Foreign fighters for Isis are choosing to stand and fight the Iraqi army in east Mosul, while the group’s local militants are crossing the Tigris river with their families to the more defensible western side of the city, a former jihadi has told The Independent.
In an exclusive interview, the fighter, who calls himself Faraj, described scenes of growing chaos and an apparent breakdown of discipline among Isis forces in Mosul. He said that local fighters seeking to leave the east of the city, which Iraqi forces entered on Tuesday, were being stopped at checkpoints and cross-questioned by Isis security officers, whom he said were mostly Libyans and much feared for inflicting severe punishments. On this occasion, he said that “fighters accompanied by families are being allowed to cross the bridges to the west bank, while individuals are being sent back to the front line”.

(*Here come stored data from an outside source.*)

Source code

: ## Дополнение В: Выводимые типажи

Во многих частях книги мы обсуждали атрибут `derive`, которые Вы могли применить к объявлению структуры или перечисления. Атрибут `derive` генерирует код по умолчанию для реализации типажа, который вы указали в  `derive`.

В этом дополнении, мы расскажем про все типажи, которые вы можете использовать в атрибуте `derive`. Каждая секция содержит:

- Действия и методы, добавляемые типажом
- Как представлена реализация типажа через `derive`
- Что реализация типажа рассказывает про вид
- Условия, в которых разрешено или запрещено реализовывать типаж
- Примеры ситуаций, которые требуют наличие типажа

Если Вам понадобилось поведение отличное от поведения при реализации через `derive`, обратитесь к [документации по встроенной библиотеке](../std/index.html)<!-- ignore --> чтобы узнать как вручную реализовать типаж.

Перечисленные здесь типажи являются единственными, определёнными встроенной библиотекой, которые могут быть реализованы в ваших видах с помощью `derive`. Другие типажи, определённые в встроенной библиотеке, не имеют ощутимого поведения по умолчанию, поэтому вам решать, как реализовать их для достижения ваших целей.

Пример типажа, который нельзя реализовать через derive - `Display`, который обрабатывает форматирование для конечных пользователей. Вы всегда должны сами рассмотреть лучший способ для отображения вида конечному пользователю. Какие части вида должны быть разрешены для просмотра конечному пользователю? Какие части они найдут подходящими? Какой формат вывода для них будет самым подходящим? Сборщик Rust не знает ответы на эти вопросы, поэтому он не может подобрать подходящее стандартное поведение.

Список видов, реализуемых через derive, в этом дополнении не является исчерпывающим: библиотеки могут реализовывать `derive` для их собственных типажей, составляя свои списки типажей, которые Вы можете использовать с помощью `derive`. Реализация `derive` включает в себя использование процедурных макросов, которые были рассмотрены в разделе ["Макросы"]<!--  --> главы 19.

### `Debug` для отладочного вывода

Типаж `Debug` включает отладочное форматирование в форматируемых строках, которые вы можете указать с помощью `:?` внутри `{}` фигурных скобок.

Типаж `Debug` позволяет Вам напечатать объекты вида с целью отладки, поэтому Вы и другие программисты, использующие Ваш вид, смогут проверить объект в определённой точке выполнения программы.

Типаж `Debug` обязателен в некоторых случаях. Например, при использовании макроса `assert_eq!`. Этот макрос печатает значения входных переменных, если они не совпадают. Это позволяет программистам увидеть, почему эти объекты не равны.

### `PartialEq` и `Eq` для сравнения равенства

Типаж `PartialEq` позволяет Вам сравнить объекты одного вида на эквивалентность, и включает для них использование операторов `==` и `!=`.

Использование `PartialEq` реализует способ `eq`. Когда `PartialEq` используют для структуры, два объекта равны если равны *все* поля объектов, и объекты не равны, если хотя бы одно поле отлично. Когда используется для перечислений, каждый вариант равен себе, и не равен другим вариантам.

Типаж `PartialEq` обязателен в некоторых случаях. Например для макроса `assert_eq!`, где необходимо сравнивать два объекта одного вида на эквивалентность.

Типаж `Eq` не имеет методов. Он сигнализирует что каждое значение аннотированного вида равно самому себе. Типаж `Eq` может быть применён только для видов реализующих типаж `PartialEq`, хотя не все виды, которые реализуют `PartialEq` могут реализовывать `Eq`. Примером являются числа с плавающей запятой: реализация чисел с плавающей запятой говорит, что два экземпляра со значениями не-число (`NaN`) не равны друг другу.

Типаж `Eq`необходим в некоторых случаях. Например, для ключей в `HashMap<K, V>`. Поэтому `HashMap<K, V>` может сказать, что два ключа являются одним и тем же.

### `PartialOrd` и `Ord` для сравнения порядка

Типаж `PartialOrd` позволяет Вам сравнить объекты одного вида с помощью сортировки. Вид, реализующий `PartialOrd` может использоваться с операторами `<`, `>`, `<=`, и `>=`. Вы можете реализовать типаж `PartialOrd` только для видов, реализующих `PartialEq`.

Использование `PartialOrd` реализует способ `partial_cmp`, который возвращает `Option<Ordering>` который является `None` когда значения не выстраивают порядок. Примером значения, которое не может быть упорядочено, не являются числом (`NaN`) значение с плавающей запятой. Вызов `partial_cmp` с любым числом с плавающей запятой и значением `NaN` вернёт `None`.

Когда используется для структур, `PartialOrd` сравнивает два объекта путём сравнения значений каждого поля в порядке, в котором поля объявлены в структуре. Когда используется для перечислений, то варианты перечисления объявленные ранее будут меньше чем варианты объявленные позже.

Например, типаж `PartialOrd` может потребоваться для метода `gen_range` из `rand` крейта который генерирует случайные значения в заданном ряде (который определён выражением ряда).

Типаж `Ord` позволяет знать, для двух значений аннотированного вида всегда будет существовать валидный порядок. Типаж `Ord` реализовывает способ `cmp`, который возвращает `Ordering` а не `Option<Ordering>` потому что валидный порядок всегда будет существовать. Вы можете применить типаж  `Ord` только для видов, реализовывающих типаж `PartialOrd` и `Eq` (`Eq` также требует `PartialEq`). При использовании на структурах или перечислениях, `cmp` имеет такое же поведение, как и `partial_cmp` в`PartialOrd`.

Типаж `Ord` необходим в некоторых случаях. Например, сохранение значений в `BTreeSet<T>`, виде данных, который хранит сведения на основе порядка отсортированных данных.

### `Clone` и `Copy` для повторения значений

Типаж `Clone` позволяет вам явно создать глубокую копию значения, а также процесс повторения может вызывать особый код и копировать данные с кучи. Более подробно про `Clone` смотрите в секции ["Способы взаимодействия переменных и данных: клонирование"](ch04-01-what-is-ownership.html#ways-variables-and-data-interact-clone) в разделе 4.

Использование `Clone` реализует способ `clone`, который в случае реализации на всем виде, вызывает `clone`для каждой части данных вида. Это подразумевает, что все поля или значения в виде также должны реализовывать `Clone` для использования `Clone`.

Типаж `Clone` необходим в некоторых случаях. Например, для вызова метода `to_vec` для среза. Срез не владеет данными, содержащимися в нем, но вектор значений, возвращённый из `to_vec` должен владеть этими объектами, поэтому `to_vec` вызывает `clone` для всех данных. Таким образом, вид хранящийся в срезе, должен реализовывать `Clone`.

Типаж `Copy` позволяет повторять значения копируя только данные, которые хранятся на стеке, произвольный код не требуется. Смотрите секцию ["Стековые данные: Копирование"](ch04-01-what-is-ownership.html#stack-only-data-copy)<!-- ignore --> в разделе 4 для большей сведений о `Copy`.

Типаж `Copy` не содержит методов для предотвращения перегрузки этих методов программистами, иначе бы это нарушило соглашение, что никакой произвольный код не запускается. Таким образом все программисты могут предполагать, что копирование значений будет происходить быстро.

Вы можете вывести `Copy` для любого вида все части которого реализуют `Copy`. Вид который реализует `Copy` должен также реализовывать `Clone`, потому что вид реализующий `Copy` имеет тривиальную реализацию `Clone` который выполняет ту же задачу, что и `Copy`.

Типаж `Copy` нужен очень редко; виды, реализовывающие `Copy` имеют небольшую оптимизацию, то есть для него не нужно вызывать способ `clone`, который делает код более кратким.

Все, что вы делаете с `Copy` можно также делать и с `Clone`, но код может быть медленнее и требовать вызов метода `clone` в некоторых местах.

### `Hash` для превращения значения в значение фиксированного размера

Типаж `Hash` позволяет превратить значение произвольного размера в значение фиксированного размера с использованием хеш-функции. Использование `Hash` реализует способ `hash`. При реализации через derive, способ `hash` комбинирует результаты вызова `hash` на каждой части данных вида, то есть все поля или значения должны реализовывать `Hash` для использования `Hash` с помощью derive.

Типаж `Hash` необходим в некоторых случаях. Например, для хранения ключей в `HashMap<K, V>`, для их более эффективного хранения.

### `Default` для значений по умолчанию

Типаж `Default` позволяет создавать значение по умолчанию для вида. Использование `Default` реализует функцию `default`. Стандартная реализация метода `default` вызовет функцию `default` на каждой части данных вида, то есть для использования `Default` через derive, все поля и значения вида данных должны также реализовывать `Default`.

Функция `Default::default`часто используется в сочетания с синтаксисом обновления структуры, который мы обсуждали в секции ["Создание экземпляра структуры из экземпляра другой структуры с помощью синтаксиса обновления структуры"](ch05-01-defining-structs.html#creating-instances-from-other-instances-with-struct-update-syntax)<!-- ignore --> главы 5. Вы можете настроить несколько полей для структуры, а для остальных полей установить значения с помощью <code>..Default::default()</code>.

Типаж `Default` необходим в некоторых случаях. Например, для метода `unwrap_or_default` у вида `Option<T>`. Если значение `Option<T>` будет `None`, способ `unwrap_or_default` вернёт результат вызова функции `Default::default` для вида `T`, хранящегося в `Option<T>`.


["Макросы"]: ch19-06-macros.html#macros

Faraj said he had a cousin who left Raqqa, the de facto Isis capital in Syria, four months ago and had gone with his family to live in east Mosul. His cousin was not fighting on the front line, but was manning checkpoints and carrying out other activities for Isis. Nevertheless, when the Iraqi army entered Gogjali district on the extreme east side of Mosul, he found himself at the front with 15 other fighters, but they later retreated over one of the five bridges that span the Tigris and took up positions in the Yarmouk neighborhood on the west bank.